野口大助君の一番長い日 (山本まさはるシリーズ) オンデマンド (ペーパーバック) – 山本まさはる (著)

 貸本漫画時代は愛読した山本まさはる先生でしたが、貸本消滅後、市販雑誌に移ってからの山本まさはる漫画を、僕はほとんど読んだことないんですよね。

 山本まさはる先生は雑誌漫画に移ってからも、週刊少年雑誌や青年コミック誌に作品を発表してるんですが、長編連載はあまりなく短編や中編が多いかな。70年代に入ってからが多いですね。

 貸本の山本まさはるシリーズの中で発表してた長編作品「ゴールデンボーイ」という青春ボクシング漫画は、貸本では1965年頃の発表ですが、どういう訳か、同じ日の丸文庫の貸本漫画出身の本宮ひろし氏と共作で1971年の月刊·別冊少年マガジンにリメイクで、短期集中連載しています。確か月刊マガジンに一回100ページ掲載で3ヶ月連載したと記憶しています。作画が山本まさはる氏と本宮ひろし氏の絵柄のミックスでしたね。どうしてあんなことしたんだろうな。多分、二人の漫画家の共作は別冊マガジンの「ゴールデンボーイ」だけだと思うけど。

 僕は18歳頃からはそれからずーっと少年漫画誌は読まなくなったし、少年漫画自体、タマに気に入ったものをコミックス単行本で購読する以外読まなくなった。だから、雑誌に入ってからの週刊少年キングや週刊少年チャンピオンで描いてた短編や長編連載を読んだことがありません。

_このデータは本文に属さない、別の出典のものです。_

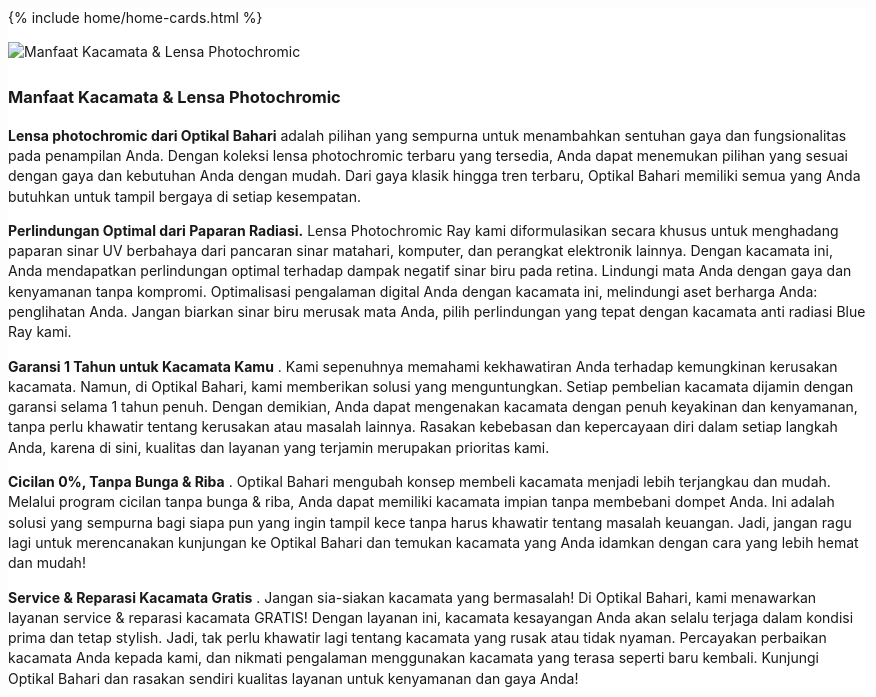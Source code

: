 {% include home/home-cards.html %}

<div class="card-deck mb-3">
  <div class="card shadow p-3 mb-5 bg-white rounded">
    <img itemprop="image" data-src="/assets/img/posts/beach-retro-girls/beach-retro-girls-037.webp"
      src="/assets/img/posts/beach-retro-girls/beach-retro-girls-037.webp" class="card-img-top img-fluid"
      alt="Manfaat Kacamata & Lensa Photochromic" />
    <div class="card-body">
      <h3 class="card-title">Manfaat Kacamata & Lensa Photochromic</h3>
      <p class="card-text text-left">
        <strong>Lensa photochromic dari Optikal Bahari</strong>
        adalah pilihan yang sempurna untuk menambahkan sentuhan gaya dan
        fungsionalitas pada penampilan Anda. Dengan koleksi lensa photochromic
        terbaru yang tersedia, Anda dapat menemukan pilihan yang sesuai dengan
        gaya dan kebutuhan Anda dengan mudah. Dari gaya klasik hingga tren
        terbaru, Optikal Bahari memiliki semua yang Anda butuhkan untuk tampil
        bergaya di setiap kesempatan.
      </p>
      <p class="card-text text-left">
        <strong>Perlindungan Optimal dari Paparan Radiasi.</strong>
        Lensa Photochromic Ray kami diformulasikan secara khusus untuk
        menghadang paparan sinar UV berbahaya dari pancaran sinar matahari,
        komputer, dan perangkat elektronik lainnya. Dengan kacamata ini, Anda
        mendapatkan perlindungan optimal terhadap dampak negatif sinar biru pada
        retina. Lindungi mata Anda dengan gaya dan kenyamanan tanpa kompromi.
        Optimalisasi pengalaman digital Anda dengan kacamata ini, melindungi
        aset berharga Anda: penglihatan Anda. Jangan biarkan sinar biru merusak
        mata Anda, pilih perlindungan yang tepat dengan kacamata anti radiasi
        Blue Ray kami.
      </p>
      <p class="card-text text-left">
        <strong>Garansi 1 Tahun untuk Kacamata Kamu</strong>
        . Kami sepenuhnya memahami kekhawatiran Anda terhadap kemungkinan
        kerusakan kacamata. Namun, di Optikal Bahari, kami memberikan solusi
        yang menguntungkan. Setiap pembelian kacamata dijamin dengan garansi
        selama 1 tahun penuh. Dengan demikian, Anda dapat mengenakan kacamata
        dengan penuh keyakinan dan kenyamanan, tanpa perlu khawatir tentang
        kerusakan atau masalah lainnya. Rasakan kebebasan dan kepercayaan diri
        dalam setiap langkah Anda, karena di sini, kualitas dan layanan yang
        terjamin merupakan prioritas kami.
      </p>
      <p class="card-text text-left">
        <strong>Cicilan 0%, Tanpa Bunga & Riba</strong>
        . Optikal Bahari mengubah konsep membeli kacamata menjadi lebih
        terjangkau dan mudah. Melalui program cicilan tanpa bunga & riba, Anda
        dapat memiliki kacamata impian tanpa membebani dompet Anda. Ini adalah
        solusi yang sempurna bagi siapa pun yang ingin tampil kece tanpa harus
        khawatir tentang masalah keuangan. Jadi, jangan ragu lagi untuk
        merencanakan kunjungan ke Optikal Bahari dan temukan kacamata yang Anda
        idamkan dengan cara yang lebih hemat dan mudah!
      </p>
      <p class="card-text text-left">
        <strong>Service & Reparasi Kacamata Gratis</strong>
        . Jangan sia-siakan kacamata yang bermasalah! Di Optikal Bahari, kami
        menawarkan layanan service & reparasi kacamata GRATIS! Dengan layanan
        ini, kacamata kesayangan Anda akan selalu terjaga dalam kondisi prima
        dan tetap stylish. Jadi, tak perlu khawatir lagi tentang kacamata yang
        rusak atau tidak nyaman. Percayakan perbaikan kacamata Anda kepada kami,
        dan nikmati pengalaman menggunakan kacamata yang terasa seperti baru
        kembali. Kunjungi Optikal Bahari dan rasakan sendiri kualitas layanan
        untuk kenyamanan dan gaya Anda!
      </p>
      <p class="card-text text-left">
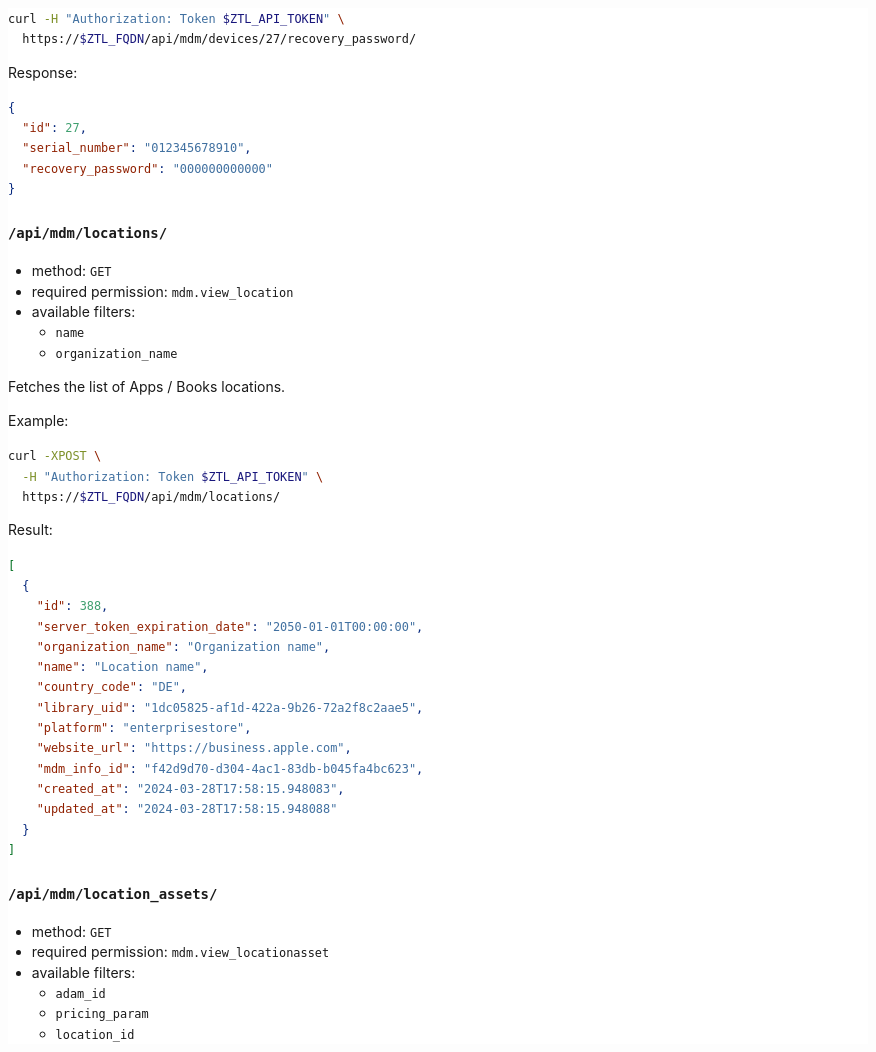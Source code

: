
 ```bash
curl -H "Authorization: Token $ZTL_API_TOKEN" \
  https://$ZTL_FQDN/api/mdm/devices/27/recovery_password/
```

Response:

```json
{
  "id": 27,
  "serial_number": "012345678910",
  "recovery_password": "000000000000"
}
```

### `/api/mdm/locations/`

 * method: `GET`
 * required permission: `mdm.view_location`
 * available filters:
     * `name`
     * `organization_name`

Fetches the list of Apps / Books locations.

Example:

```bash
curl -XPOST \
  -H "Authorization: Token $ZTL_API_TOKEN" \
  https://$ZTL_FQDN/api/mdm/locations/
```

Result:

```json
[
  {
    "id": 388,
    "server_token_expiration_date": "2050-01-01T00:00:00",
    "organization_name": "Organization name",
    "name": "Location name",
    "country_code": "DE",
    "library_uid": "1dc05825-af1d-422a-9b26-72a2f8c2aae5",
    "platform": "enterprisestore",
    "website_url": "https://business.apple.com",
    "mdm_info_id": "f42d9d70-d304-4ac1-83db-b045fa4bc623",
    "created_at": "2024-03-28T17:58:15.948083",
    "updated_at": "2024-03-28T17:58:15.948088"
  }
]
```

### `/api/mdm/location_assets/`

 * method: `GET`
 * required permission: `mdm.view_locationasset`
 * available filters:
     * `adam_id`
     * `pricing_param`
     * `location_id`
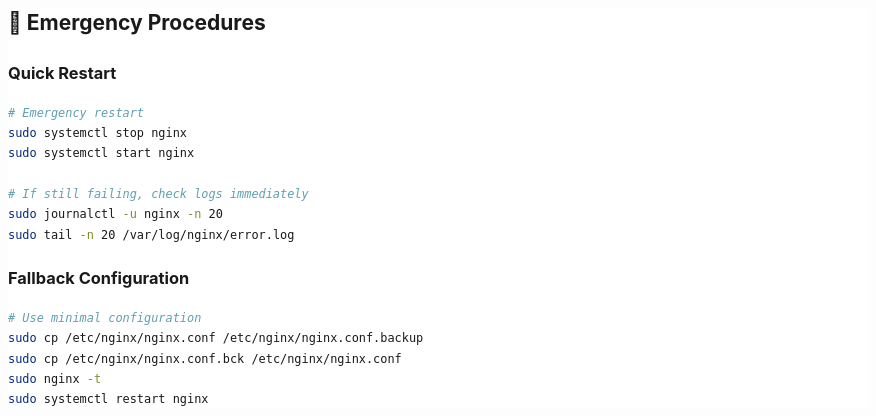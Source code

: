 ## 🚨 Emergency Procedures

### Quick Restart
```bash
# Emergency restart
sudo systemctl stop nginx
sudo systemctl start nginx

# If still failing, check logs immediately
sudo journalctl -u nginx -n 20
sudo tail -n 20 /var/log/nginx/error.log
```

### Fallback Configuration
```bash
# Use minimal configuration
sudo cp /etc/nginx/nginx.conf /etc/nginx/nginx.conf.backup
sudo cp /etc/nginx/nginx.conf.bck /etc/nginx/nginx.conf
sudo nginx -t
sudo systemctl restart nginx
```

 また70年代以降、山本まさはるさんは青年コミック誌にも短編作品を発表しているのですが、僕が19歳頃から20代いっぱいまで愛読していた青年コミック誌、ビッグコミック·オリジナル、ビッグコミック·スピリッツ、週刊漫画アクション、別冊アクション、一時期は毎号読んでたプレイコミック、タマに読んでたヤングコミックでは、山本まさはる先生の作品は見掛けませんでした。

 僕は1972~73年の4月から翌年3月まで高校二年生時一年間、週刊少年マガジンと週刊少年サンデーを毎号読みましたが、72年晩秋のサンデーに山本まさはる氏の「リサと用心棒」という明朗青春漫画を新連載しています。この青春コメディ漫画は73年サンデー第2号まで連載されてますね。短期集中連載かな。

 この漫画だけは、貸本消滅後の山本まさはる氏作品として僕は記憶していました。勿論、漫画の内容とかは忘れてしまってますが。あとの雑誌掲載作品は僕は知らないですね。読んだことも見掛けたこともないけど、1973~74年の週刊少年チャンピオンに「ムツゴロウの方舟」という作品を8ヶ月間の長期連載しているようですね。山本まさはる先生の青年コミック誌向け漫画は読んだことも見掛けたこともないなぁ。